»»

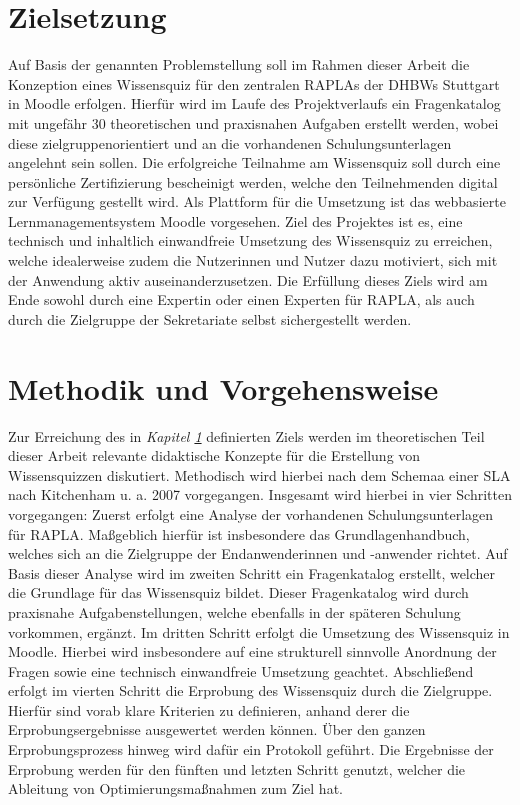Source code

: \section{Zielsetzung}\label{sec:zielsetzung}
Auf Basis der genannten Problemstellung soll im Rahmen dieser Arbeit
die Konzeption eines Wissensquiz für den zentralen \acp{RAPLA} der \acp{DHBW}
Stuttgart in Moodle erfolgen.
Hierfür wird im Laufe des Projektverlaufs ein Fragenkatalog mit ungefähr 30
theoretischen und praxisnahen Aufgaben erstellt werden, wobei diese zielgruppenorientiert
und an die vorhandenen Schulungsunterlagen angelehnt sein sollen.
Die erfolgreiche Teilnahme am Wissensquiz soll durch eine persönliche Zertifizierung
bescheinigt werden, welche den Teilnehmenden digital zur Verfügung gestellt wird.
Als Plattform für die Umsetzung ist das webbasierte Lernmanagementsystem Moodle
vorgesehen.
Ziel des Projektes ist es, eine technisch und inhaltlich einwandfreie Umsetzung
des Wissensquiz zu erreichen, welche idealerweise
zudem die Nutzerinnen und Nutzer dazu motiviert, sich mit der Anwendung aktiv
auseinanderzusetzen.
Die Erfüllung dieses Ziels wird am Ende sowohl durch eine Expertin oder einen
Experten für \ac{RAPLA}, als auch durch die Zielgruppe der Sekretariate selbst
sichergestellt werden.
\section{Methodik und Vorgehensweise}
Zur Erreichung des in \textit{Kapitel \ref{sec:zielsetzung}} definierten Ziels werden
im theoretischen Teil dieser Arbeit relevante didaktische Konzepte für die Erstellung von Wissensquizzen
diskutiert. Methodisch wird hierbei nach dem Schemaa einer \ac{SLA} nach Kitchenham u. a. 2007 vorgegangen.
Insgesamt wird hierbei in vier Schritten vorgegangen:
Zuerst erfolgt eine Analyse der vorhandenen Schulungsunterlagen für \ac{RAPLA}.
Maßgeblich hierfür ist insbesondere das Grundlagenhandbuch, welches sich an die Zielgruppe der
Endanwenderinnen und -anwender richtet. Auf Basis dieser Analyse wird im zweiten Schritt
ein Fragenkatalog erstellt, welcher die Grundlage für das Wissensquiz bildet.
Dieser Fragenkatalog wird durch praxisnahe Aufgabenstellungen, welche ebenfalls
in der späteren Schulung vorkommen, ergänzt. Im dritten Schritt erfolgt die Umsetzung
des Wissensquiz in Moodle. Hierbei wird insbesondere auf eine strukturell
sinnvolle Anordnung der Fragen sowie eine technisch einwandfreie Umsetzung geachtet.
Abschließend erfolgt im vierten Schritt die Erprobung des Wissensquiz durch die Zielgruppe.
Hierfür sind vorab klare Kriterien zu definieren, anhand derer die Erprobungsergebnisse
ausgewertet werden können. Über den ganzen Erprobungsprozess hinweg wird dafür
ein Protokoll geführt. Die Ergebnisse der Erprobung werden für den fünften
und letzten Schritt genutzt, welcher die Ableitung von Optimierungsmaßnahmen
zum Ziel hat.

««

## How to complete this task
The required output is each line of the entries that contains the word "Analyse".

## Written response
Zuerst erfolgt eine Analyse der vorhandenen Schulungsunterlagen für \ac{RAPLA}.
Endanwenderinnen und -anwender richtet. Auf Basis dieser Analyse wird im zweiten Schritt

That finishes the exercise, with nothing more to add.